4

Quick Data Archival in MySQL Using Partitions

 1 year ago
source link: https://www.percona.com/blog/quick-data-archival-in-mysql-using-partitions/
Go to the source link to view the article. You can view the picture content, updated content and better typesetting reading experience. If the link is broken, please click the button below to view the snapshot at that time.

Quick Data Archival in MySQL Using Partitions

Quick Data Archival in MySQL Using Partitions

Space constraint has been an endless and painstaking process for many of us, especially in systems that have a high number of transactions and data growth exceeding hundreds of GBs in a matter of days. In this blog, I will share a solution to remove this space and remove rows from tables in a few seconds regardless of the size of a table without causing any additional load on the database using table partitions.

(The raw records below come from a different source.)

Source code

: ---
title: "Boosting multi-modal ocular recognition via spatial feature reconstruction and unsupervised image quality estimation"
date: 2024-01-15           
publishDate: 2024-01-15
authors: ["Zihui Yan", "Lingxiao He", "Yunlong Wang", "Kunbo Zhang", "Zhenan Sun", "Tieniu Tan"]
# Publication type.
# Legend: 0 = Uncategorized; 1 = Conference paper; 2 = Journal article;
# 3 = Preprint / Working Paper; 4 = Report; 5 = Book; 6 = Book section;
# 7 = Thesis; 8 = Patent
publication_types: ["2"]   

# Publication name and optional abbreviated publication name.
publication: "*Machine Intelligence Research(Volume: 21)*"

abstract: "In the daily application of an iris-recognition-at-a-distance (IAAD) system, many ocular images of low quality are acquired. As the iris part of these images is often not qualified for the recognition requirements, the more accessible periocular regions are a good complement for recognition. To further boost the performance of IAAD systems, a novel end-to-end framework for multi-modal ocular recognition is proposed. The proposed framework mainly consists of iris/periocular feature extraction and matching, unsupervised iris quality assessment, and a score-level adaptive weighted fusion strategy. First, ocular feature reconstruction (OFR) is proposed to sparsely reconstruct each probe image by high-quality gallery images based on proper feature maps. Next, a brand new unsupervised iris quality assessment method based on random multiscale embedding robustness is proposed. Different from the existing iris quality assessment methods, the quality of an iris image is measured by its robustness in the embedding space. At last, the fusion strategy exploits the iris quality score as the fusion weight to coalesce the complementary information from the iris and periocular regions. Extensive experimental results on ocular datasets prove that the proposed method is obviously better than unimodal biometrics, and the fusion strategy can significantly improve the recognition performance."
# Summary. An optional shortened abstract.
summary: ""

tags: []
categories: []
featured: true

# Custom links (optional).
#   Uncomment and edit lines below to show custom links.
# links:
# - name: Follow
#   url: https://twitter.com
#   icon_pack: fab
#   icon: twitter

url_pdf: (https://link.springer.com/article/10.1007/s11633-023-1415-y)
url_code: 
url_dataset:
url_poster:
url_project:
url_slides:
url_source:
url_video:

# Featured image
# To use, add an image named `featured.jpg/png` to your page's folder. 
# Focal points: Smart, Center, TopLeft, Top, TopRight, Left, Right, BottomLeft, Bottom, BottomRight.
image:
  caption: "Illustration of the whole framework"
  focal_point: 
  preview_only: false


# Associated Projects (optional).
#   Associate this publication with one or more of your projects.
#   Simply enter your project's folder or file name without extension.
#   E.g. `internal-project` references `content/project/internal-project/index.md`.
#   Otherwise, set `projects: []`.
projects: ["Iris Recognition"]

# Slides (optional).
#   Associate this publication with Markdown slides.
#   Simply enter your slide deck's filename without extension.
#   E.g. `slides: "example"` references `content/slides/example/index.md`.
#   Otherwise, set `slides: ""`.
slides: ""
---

The first approach that comes to anyone’s mind for deleting the row is using a DELETE query in SQL. Suppose, one wants to delete rows from a table that are older than one year—the query for such operations would be like this:

MySQL
DELETE FROM salaries WHERE from_date <DATE_SUB(NOW(),INTERVAL 1 YEAR);

The above query is pretty straightforward but there are a few caveats:

  • Server business will grow exponentially and could impact the usual traffic on the server.
  • To speed up the above query we need to create an appropriate index so that the query can be executed in minimal time and have less impact on server performance.
  • If we are using binlog_format as ROW, a huge number of bin logs would be created which could choke I/O of servers and require extra cleanup.
  • Even after deleting all the rows, space won’t be freed. MySQL won’t shrink tablespace and storage won’t be released to the file system. To release it to the file system, we need to recreate the table by running ANALYZE or an ALTER.

One way to get around this is using the Percona pt-archiver. There is an excellent blog you may want to follow for mysql data archival with minimal disruption. But the archiver process will take time as it also considers system load, replica lag, and specified parameters to throttle the archiving process without affecting ongoing traffic.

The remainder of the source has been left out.